(Saved data entries)
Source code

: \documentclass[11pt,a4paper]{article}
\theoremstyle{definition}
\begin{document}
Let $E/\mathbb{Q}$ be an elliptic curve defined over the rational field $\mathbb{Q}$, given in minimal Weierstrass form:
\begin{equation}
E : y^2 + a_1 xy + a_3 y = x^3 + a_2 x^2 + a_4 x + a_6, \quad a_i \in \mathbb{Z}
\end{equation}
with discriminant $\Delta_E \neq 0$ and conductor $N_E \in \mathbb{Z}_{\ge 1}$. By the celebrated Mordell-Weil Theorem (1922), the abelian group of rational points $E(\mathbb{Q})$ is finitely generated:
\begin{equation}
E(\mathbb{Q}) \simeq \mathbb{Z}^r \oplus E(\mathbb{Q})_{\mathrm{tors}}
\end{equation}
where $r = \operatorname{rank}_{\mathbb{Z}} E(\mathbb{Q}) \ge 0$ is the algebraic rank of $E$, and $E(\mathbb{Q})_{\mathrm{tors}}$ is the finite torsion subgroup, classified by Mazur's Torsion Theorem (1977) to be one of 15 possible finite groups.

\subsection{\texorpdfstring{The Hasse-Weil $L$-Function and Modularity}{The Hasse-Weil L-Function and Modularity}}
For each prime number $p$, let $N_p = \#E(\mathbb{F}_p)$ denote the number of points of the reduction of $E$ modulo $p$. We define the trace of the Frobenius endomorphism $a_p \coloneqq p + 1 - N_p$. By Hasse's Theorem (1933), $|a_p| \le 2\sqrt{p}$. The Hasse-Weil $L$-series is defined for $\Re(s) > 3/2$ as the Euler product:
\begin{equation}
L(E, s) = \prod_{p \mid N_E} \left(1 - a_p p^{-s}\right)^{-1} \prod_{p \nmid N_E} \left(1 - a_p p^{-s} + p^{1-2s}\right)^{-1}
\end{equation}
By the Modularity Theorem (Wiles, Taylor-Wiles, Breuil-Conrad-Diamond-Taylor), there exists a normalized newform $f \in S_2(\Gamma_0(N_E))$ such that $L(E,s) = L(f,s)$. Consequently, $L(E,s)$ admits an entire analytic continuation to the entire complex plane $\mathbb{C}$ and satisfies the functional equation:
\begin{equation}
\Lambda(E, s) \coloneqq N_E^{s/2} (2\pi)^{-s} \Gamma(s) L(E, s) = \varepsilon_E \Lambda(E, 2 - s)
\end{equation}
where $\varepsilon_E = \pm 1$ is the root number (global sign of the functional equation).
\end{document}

EXERCISE INSTRUCTIONS - Work out the number of lines in the entries above that hold the word "functional", giving the number without comment.

ANSWER AREA - 2